Order, the Brooklyn-based design studio and publisher (Standards Manual), has launched a new initiative: Order Type Foundry. OTF will serve as a distributor for new type designers, focused on presenting experimental, practical and research-based families. As founders Emily Klaebe and Jesse Reed note, “Following the philosophy of Order’s design approach, the typefaces being released will serve functional purposes and have finely detailed precision.”
The inaugural two families—Pastiche Grotesque and Plebeian—are designed by Benjamin Tuttle, also a Brooklyn-based designer. Both families will be available for licensing through OTF’s website.
I asked Klaebe and Reed to speak to the faces of this new venture (their answers are edited here as a composite).

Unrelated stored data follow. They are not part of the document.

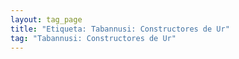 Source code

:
 ```yaml
---
layout: tag_page
title: "Etiqueta: Tabannusi: Constructores de Ur"
tag: "Tabannusi: Constructores de Ur"
---
```

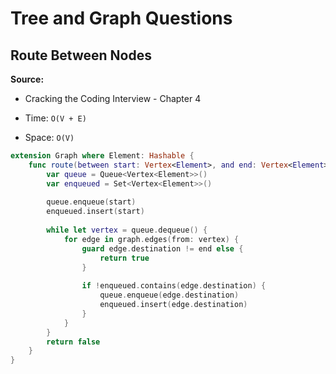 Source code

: # Tree and Graph Questions

## Route Between Nodes

**Source:** 
* Cracking the Coding Interview - Chapter 4

* Time: ```O(V + E)```
* Space: ```O(V)```
```swift
extension Graph where Element: Hashable {
    func route(between start: Vertex<Element>, and end: Vertex<Element>) -> Bool {
        var queue = Queue<Vertex<Element>>()
        var enqueued = Set<Vertex<Element>>()
        
        queue.enqueue(start)
        enqueued.insert(start)
        
        while let vertex = queue.dequeue() {
            for edge in graph.edges(from: vertex) {
                guard edge.destination != end else {
                    return true
                }
                
                if !enqueued.contains(edge.destination) {
                    queue.enqueue(edge.destination)
                    enqueued.insert(edge.destination)
                }
            }
        }
        return false
    }
}
```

It appears that more and more designers are creating and marketing their own typeface confections. Perhaps it is due to the increase of type design education spawning designers/auteurs. Why is Order dipping its toe into these waters?

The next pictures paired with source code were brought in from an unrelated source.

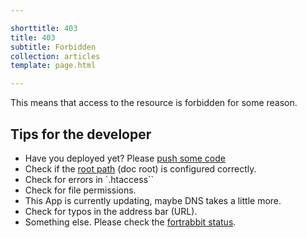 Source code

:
 ```yaml
---

shorttitle: 403
title: 403
subtitle: Forbidden
collection: articles
template: page.html

---
```


<p class="type-l type-serif type-italic read-xl">This means that access to the resource is forbidden for some reason.</p>

## Tips for the developer

* Have you deployed yet? Please [push some code](https://help.fortrabbit.com/hello-world)
* Check if the [root path](https://help.fortrabbit.com/app#toc-root-path) (doc root) is configured correctly.
* Check for errors in `.htaccess``
* Check for file permissions.
* This App is currently updating, maybe DNS takes a little more.
* Check for typos in the address bar (URL).
* Something else. Please check the [fortrabbit status](https://status.fortrabbit.com).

While our inaugural dip into the world of independent type foundries may have begun this year, our work and process has always fundamentally relied on typography. The foundry comes on the heels of developing custom typefaces for a wide range of industries and use-cases. Given our tenured history, Order Type Foundry was the natural next step.

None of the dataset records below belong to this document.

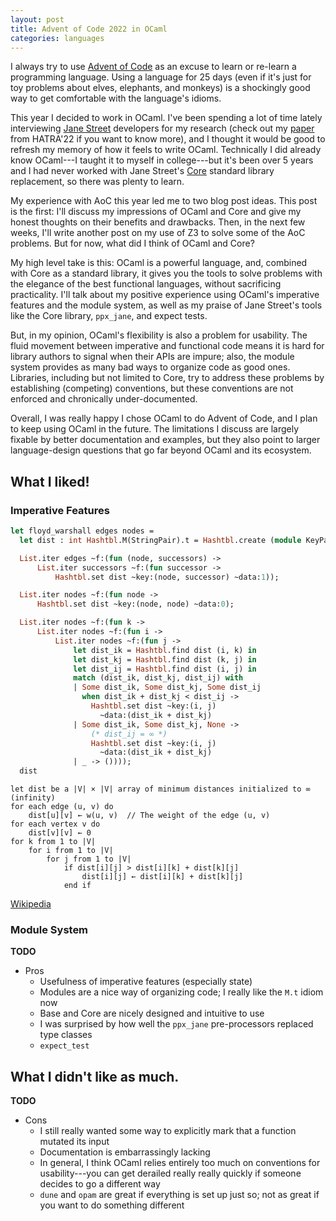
 ```yaml
---
layout: post
title: Advent of Code 2022 in OCaml
categories: languages
---
```


I always try to use [Advent of Code](https://adventofcode.com/) as an excuse to learn or re-learn a
programming language. Using a language for 25 days (even if it's just for toy problems about elves,
elephants, and monkeys) is a shockingly good way to get comfortable with the language's idioms.

This year I decided to work in OCaml. I've been spending a lot of time lately interviewing
[Jane Street](https://www.janestreet.com/) developers for my research (check out my
[paper](papers/hatra22.pdf) from HATRA'22 if you want to know more), and I thought it would be good
to refresh my memory of how it feels to write OCaml. Technically I did already know OCaml---I taught
it to myself in college---but it's been over 5 years and I had never worked with Jane Street's
[Core](https://opensource.janestreet.com/core/) standard library replacement, so there was plenty
to learn.

My experience with AoC this year led me to two blog post ideas. This post is the first: I'll discuss
my impressions of OCaml and Core and give my honest thoughts on their benefits and drawbacks. Then,
in the next few weeks, I'll write another post on my use of Z3 to solve some of the AoC problems.
But for now, what did I think of OCaml and Core?

My high level take is this: OCaml is a powerful language, and, combined with Core as a standard
library, it gives you the tools to solve problems with the elegance of the best functional
languages, without sacrificing practicality. I'll talk about my positive experience using OCaml's
imperative features and the module system, as well as my praise of Jane Street's tools like the Core
library, `ppx_jane`, and expect tests.

But, in my opinion, OCaml's flexibility is also a problem for usability. The fluid movement between
imperative and functional code means it is hard for library authors to signal when their APIs are
impure; also, the module system provides as many bad ways to organize code as good ones. Libraries,
including but not limited to Core, try to address these problems by establishing (competing)
conventions, but these conventions are not enforced and chronically under-documented.

Overall, I was really happy I chose OCaml to do Advent of Code, and I plan to keep using OCaml in
the future. The limitations I discuss are largely fixable by better documentation and examples, but
they also point to larger language-design questions that go far beyond OCaml and its ecosystem.

## What I liked!

### Imperative Features
```ocaml
let floyd_warshall edges nodes =
  let dist : int Hashtbl.M(StringPair).t = Hashtbl.create (module KeyPair) in

  List.iter edges ~f:(fun (node, successors) ->
      List.iter successors ~f:(fun successor ->
          Hashtbl.set dist ~key:(node, successor) ~data:1));

  List.iter nodes ~f:(fun node ->
      Hashtbl.set dist ~key:(node, node) ~data:0);

  List.iter nodes ~f:(fun k ->
      List.iter nodes ~f:(fun i ->
          List.iter nodes ~f:(fun j ->
              let dist_ik = Hashtbl.find dist (i, k) in
              let dist_kj = Hashtbl.find dist (k, j) in
              let dist_ij = Hashtbl.find dist (i, j) in
              match (dist_ik, dist_kj, dist_ij) with
              | Some dist_ik, Some dist_kj, Some dist_ij
                when dist_ik + dist_kj < dist_ij ->
                  Hashtbl.set dist ~key:(i, j)
                    ~data:(dist_ik + dist_kj)
              | Some dist_ik, Some dist_kj, None ->
                  (* dist_ij = ∞ *)
                  Hashtbl.set dist ~key:(i, j)
                    ~data:(dist_ik + dist_kj)
              | _ -> ())));
  dist
```

```
let dist be a |V| × |V| array of minimum distances initialized to ∞ (infinity)
for each edge (u, v) do
    dist[u][v] ← w(u, v)  // The weight of the edge (u, v)
for each vertex v do
    dist[v][v] ← 0
for k from 1 to |V|
    for i from 1 to |V|
        for j from 1 to |V|
            if dist[i][j] > dist[i][k] + dist[k][j]
                dist[i][j] ← dist[i][k] + dist[k][j]
            end if
```
[Wikipedia](https://en.wikipedia.org/wiki/Floyd%E2%80%93Warshall_algorithm)

### Module System
**TODO**
- Pros
  - Usefulness of imperative features (especially state)
  - Modules are a nice way of organizing code; I really like the `M.t` idiom now
  - Base and Core are nicely designed and intuitive to use
  - I was surprised by how well the `ppx_jane` pre-processors replaced type classes
  - `expect_test`

## What I didn't like as much.
**TODO**
- Cons
  - I still really wanted some way to explicitly mark that a function mutated its input
  - Documentation is embarrassingly lacking
  - In general, I think OCaml relies entirely too much on conventions for usability---you can get
    derailed really really quickly if someone decides to go a different way
  - `dune` and `opam` are great if everything is set up just so; not as great if you want to do
    something different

You have two fonts in your initial rollout. Why these particular ones?
We launched the foundry with Plebeian and Pastiche Grotesque, two typefaces that support our research-driven process with their own unique histories. Brooklyn-based designer Benjamin Tuttle led the research, ideation and creation of both families.
Our particular love for the typefaces originated from their reinterpretations of traditional typographic history.
Pastiche Grotesque is a type design fan fiction that looks at late–19th-century gothics through the lens of mid–20th-century neo-grotesques. The result is a family that is both distinctive and familiar.
Plebeian was an experimental result of Benjamin’s research into the “lettermodel,” as described by Frank E. Blokland. The curves are broken down into individual strokes, and treated as if drawn with a fat-nibbed marker. While considered an exploratory concept, the typeface feels dependable when used in longer passages.
What did you have to contend with in terms of business that was/is different from your other publishing entrepreneurial venture?
Both entrepreneurial ventures share overlapping purposes: seeking the creation and celebration of quality design across our industry. Now, with the addition of a foundry, we can contribute our own typographic voice with quality faces for practical use.
Do you see this as a sideline, add-on, or as an entirely new business model?
Order Type Foundry is both an extension of Order and a symbiotic relationship. In the same way that our design practices informed the foundry’s creation, the continuation of OTF will fuel our ongoing work with custom typography in identity design. While our custom typeface work for identities will remain separate from the foundry, the two businesses will continue to influence each other.
Why didn’t you go with one of the existing font distributors?
OTF presents a unique opportunity to spotlight up-and-coming designers who share Order’s research-based process of work. Our conversations on releases with Benjamin began when we noticed the quality of his type design work, and that he was yet to commit to a font distributor. While a missed opportunity for other foundries, we realized this represented a larger opportunity to publicize upcoming talented designers, arriving at the table with singular ideas and quality work.
What do you forecast in the type realm? (Some have predicted that independent foundries will soon band together as a kind of 21st-century ATF, or be absorbed by larger “media” outfits.)
It’s entirely possible! We value the high quality we can achieve with our independent foundry, and there’s an element of intention and personality that would be missed if we—or others—were to absorb into a larger group.
In terms of a type forecast, we recently spoke with PRINT and Editor X, respectively, on the influx of experimental, fluid and emotional type design that has become prevalent in recent typography trends. While typography has served as a form of expression for many designers in the past few years, we sense there will be a need to return to dependable typefaces that can be used in longterm application. That’s where OTF will come in.
I have to ask you, what does your brandmark signify (is it a pig and horse or what)?
The brandmark is a nod to our office dogs, Penny and Frank. Slightly silly and self-indulgent, but this is the luxury of being your own client. Penny is the greyhound, and Frank is a pekingese/chihuahua mix. Maybe they’re the foundry’s guardian angels?